───── MATERIAL FOR THIS EXERCISE ─────

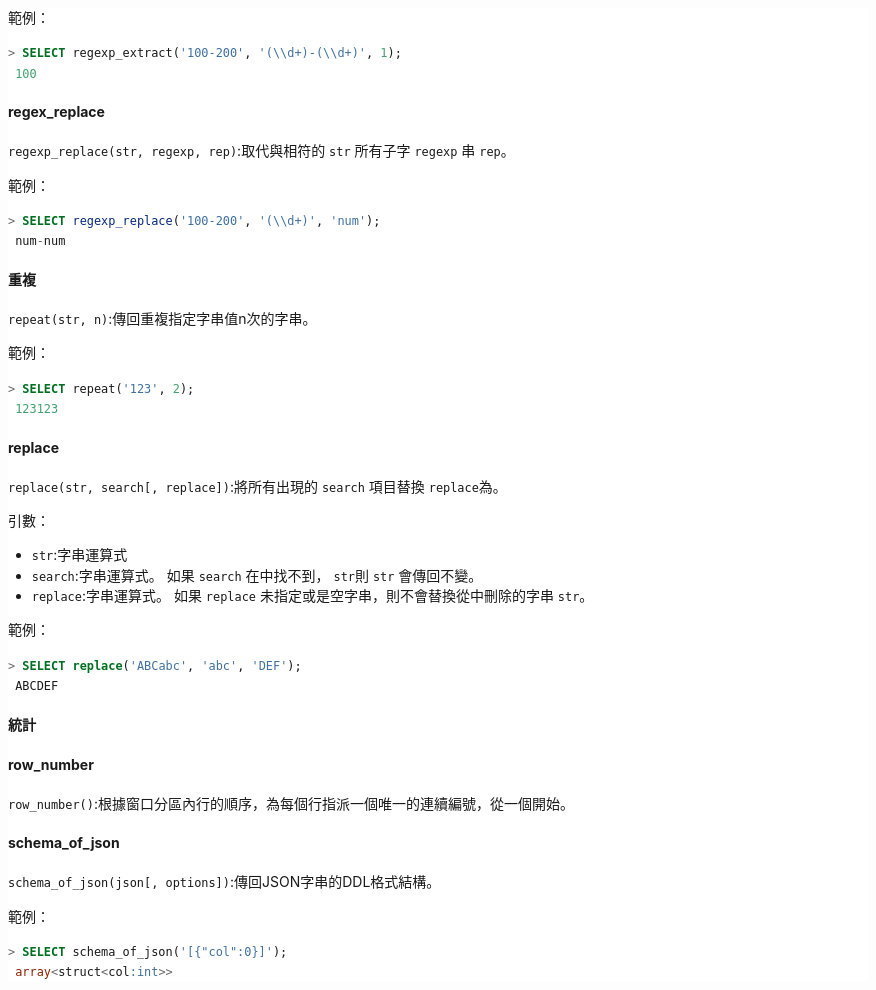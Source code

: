 範例：

```sql
> SELECT regexp_extract('100-200', '(\\d+)-(\\d+)', 1);
 100
```

#### regex_replace

`regexp_replace(str, regexp, rep)`:取代與相符的 `str` 所有子字 `regexp` 串 `rep`。

範例：

```sql
> SELECT regexp_replace('100-200', '(\\d+)', 'num');
 num-num
```

#### 重複

`repeat(str, n)`:傳回重複指定字串值n次的字串。

範例：

```sql
> SELECT repeat('123', 2);
 123123
```

#### replace

`replace(str, search[, replace])`:將所有出現的 `search` 項目替換 `replace`為。

引數：
- `str`:字串運算式
- `search`:字串運算式。 如果 `search` 在中找不到， `str`則 `str` 會傳回不變。
- `replace`:字串運算式。 如果 `replace` 未指定或是空字串，則不會替換從中刪除的字串 `str`。

範例：

```sql
> SELECT replace('ABCabc', 'abc', 'DEF');
 ABCDEF
```

#### 統計



#### row_number

`row_number()`:根據窗口分區內行的順序，為每個行指派一個唯一的連續編號，從一個開始。

#### schema_of_json

`schema_of_json(json[, options])`:傳回JSON字串的DDL格式結構。

範例：

```sql
> SELECT schema_of_json('[{"col":0}]');
 array<struct<col:int>>
```
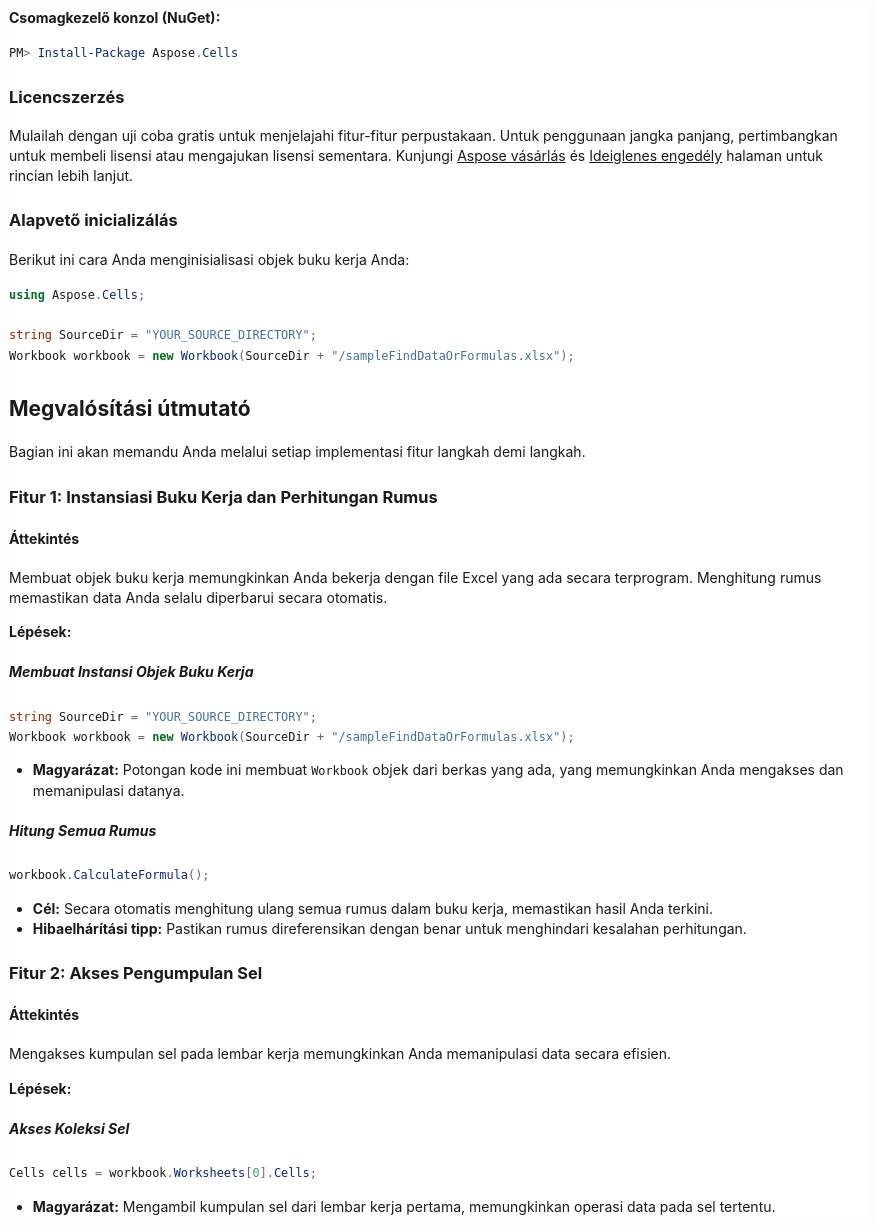 **Csomagkezelő konzol (NuGet):**
```powershell
PM> Install-Package Aspose.Cells
```

### Licencszerzés
Mulailah dengan uji coba gratis untuk menjelajahi fitur-fitur perpustakaan. Untuk penggunaan jangka panjang, pertimbangkan untuk membeli lisensi atau mengajukan lisensi sementara. Kunjungi [Aspose vásárlás](https://purchase.aspose.com/buy) és [Ideiglenes engedély](https://purchase.aspose.com/temporary-license/) halaman untuk rincian lebih lanjut.

### Alapvető inicializálás
Berikut ini cara Anda menginisialisasi objek buku kerja Anda:
```csharp
using Aspose.Cells;

string SourceDir = "YOUR_SOURCE_DIRECTORY";
Workbook workbook = new Workbook(SourceDir + "/sampleFindDataOrFormulas.xlsx");
```

## Megvalósítási útmutató
Bagian ini akan memandu Anda melalui setiap implementasi fitur langkah demi langkah.

### Fitur 1: Instansiasi Buku Kerja dan Perhitungan Rumus
#### Áttekintés
Membuat objek buku kerja memungkinkan Anda bekerja dengan file Excel yang ada secara terprogram. Menghitung rumus memastikan data Anda selalu diperbarui secara otomatis.

**Lépések:**
##### Membuat Instansi Objek Buku Kerja
```csharp
string SourceDir = "YOUR_SOURCE_DIRECTORY";
Workbook workbook = new Workbook(SourceDir + "/sampleFindDataOrFormulas.xlsx");
```
- **Magyarázat:** Potongan kode ini membuat `Workbook` objek dari berkas yang ada, yang memungkinkan Anda mengakses dan memanipulasi datanya.

##### Hitung Semua Rumus
```csharp
workbook.CalculateFormula();
```
- **Cél:** Secara otomatis menghitung ulang semua rumus dalam buku kerja, memastikan hasil Anda terkini.
- **Hibaelhárítási tipp:** Pastikan rumus direferensikan dengan benar untuk menghindari kesalahan perhitungan.

### Fitur 2: Akses Pengumpulan Sel
#### Áttekintés
Mengakses kumpulan sel pada lembar kerja memungkinkan Anda memanipulasi data secara efisien.

**Lépések:**
##### Akses Koleksi Sel
```csharp
Cells cells = workbook.Worksheets[0].Cells;
```
- **Magyarázat:** Mengambil kumpulan sel dari lembar kerja pertama, memungkinkan operasi data pada sel tertentu.
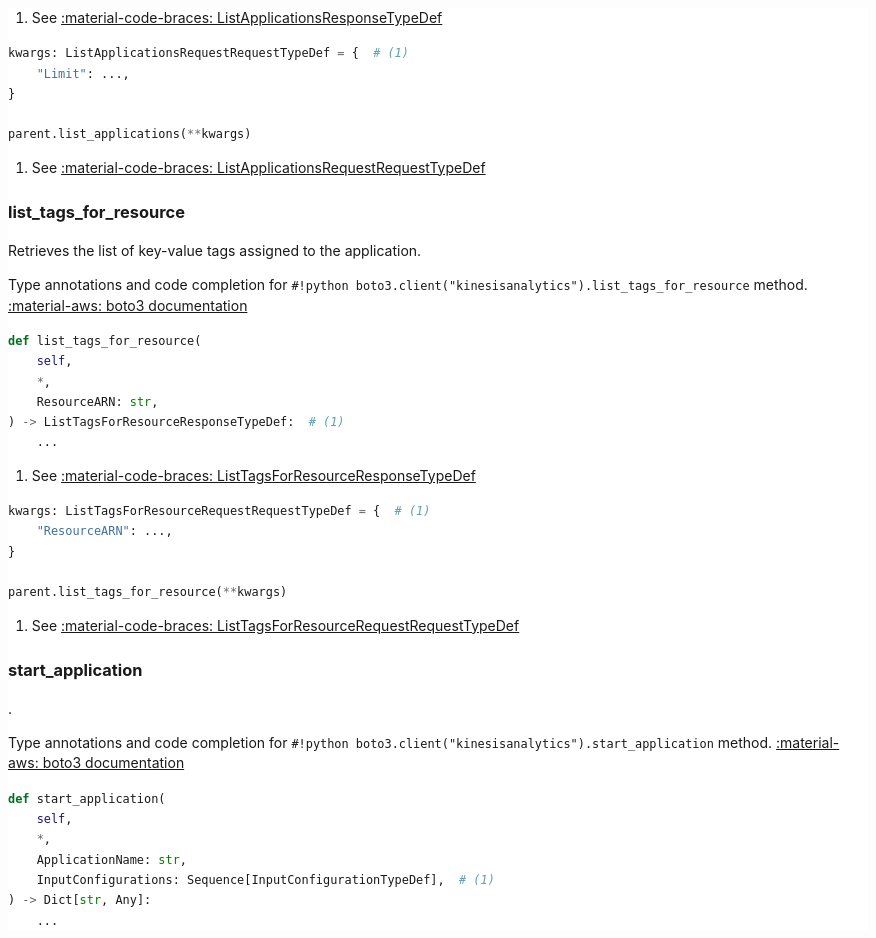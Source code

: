 1. See [:material-code-braces: ListApplicationsResponseTypeDef](./type_defs.md#listapplicationsresponsetypedef) 


```python title="Usage example with kwargs"
kwargs: ListApplicationsRequestRequestTypeDef = {  # (1)
    "Limit": ...,
}

parent.list_applications(**kwargs)
```

1. See [:material-code-braces: ListApplicationsRequestRequestTypeDef](./type_defs.md#listapplicationsrequestrequesttypedef) 

### list\_tags\_for\_resource

Retrieves the list of key-value tags assigned to the application.

Type annotations and code completion for `#!python boto3.client("kinesisanalytics").list_tags_for_resource` method.
[:material-aws: boto3 documentation](https://boto3.amazonaws.com/v1/documentation/api/latest/reference/services/kinesisanalytics.html#KinesisAnalytics.Client.list_tags_for_resource)

```python title="Method definition"
def list_tags_for_resource(
    self,
    *,
    ResourceARN: str,
) -> ListTagsForResourceResponseTypeDef:  # (1)
    ...
```

1. See [:material-code-braces: ListTagsForResourceResponseTypeDef](./type_defs.md#listtagsforresourceresponsetypedef) 


```python title="Usage example with kwargs"
kwargs: ListTagsForResourceRequestRequestTypeDef = {  # (1)
    "ResourceARN": ...,
}

parent.list_tags_for_resource(**kwargs)
```

1. See [:material-code-braces: ListTagsForResourceRequestRequestTypeDef](./type_defs.md#listtagsforresourcerequestrequesttypedef) 

### start\_application

.

Type annotations and code completion for `#!python boto3.client("kinesisanalytics").start_application` method.
[:material-aws: boto3 documentation](https://boto3.amazonaws.com/v1/documentation/api/latest/reference/services/kinesisanalytics.html#KinesisAnalytics.Client.start_application)

```python title="Method definition"
def start_application(
    self,
    *,
    ApplicationName: str,
    InputConfigurations: Sequence[InputConfigurationTypeDef],  # (1)
) -> Dict[str, Any]:
    ...
```
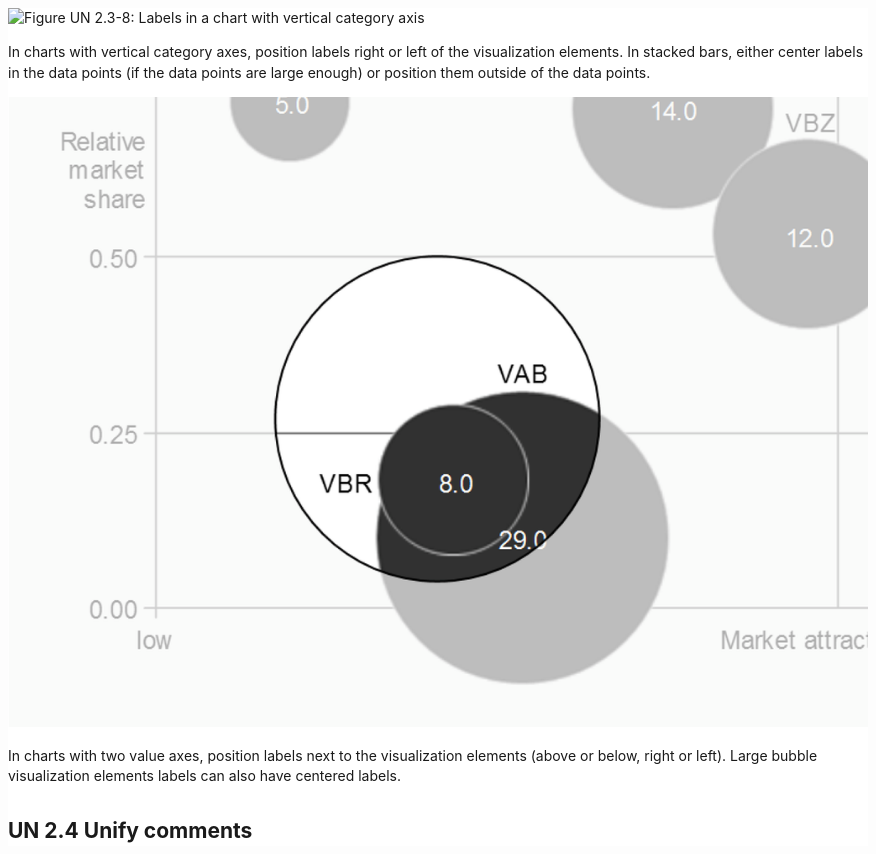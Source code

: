 ![Figure UN 2.3-8: Labels in a chart with vertical category
axis](img/un-2.3-8.png)

In charts with vertical category axes, position labels right or left of the
visualization elements. In stacked bars, either center labels in the data points
(if the data points are large enough) or position them outside of the data
points.

![Figure UN 2.3-9: Labels in a chart with two value axes](img/un-2.3-9.png)

In charts with two value axes, position labels next to the visualization
elements (above or below, right or left). Large bubble visualization elements
labels can also have centered labels.

## UN 2.4 Unify comments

─────

TO DO: A copy of each line in the data above that holds the string "SELECT" is needed.

FINISHED TASK:
> SELECT regexp_extract('100-200', '(\\d+)-(\\d+)', 1);
> SELECT regexp_replace('100-200', '(\\d+)', 'num');
> SELECT repeat('123', 2);
> SELECT replace('ABCabc', 'abc', 'DEF');
> SELECT schema_of_json('[{"col":0}]');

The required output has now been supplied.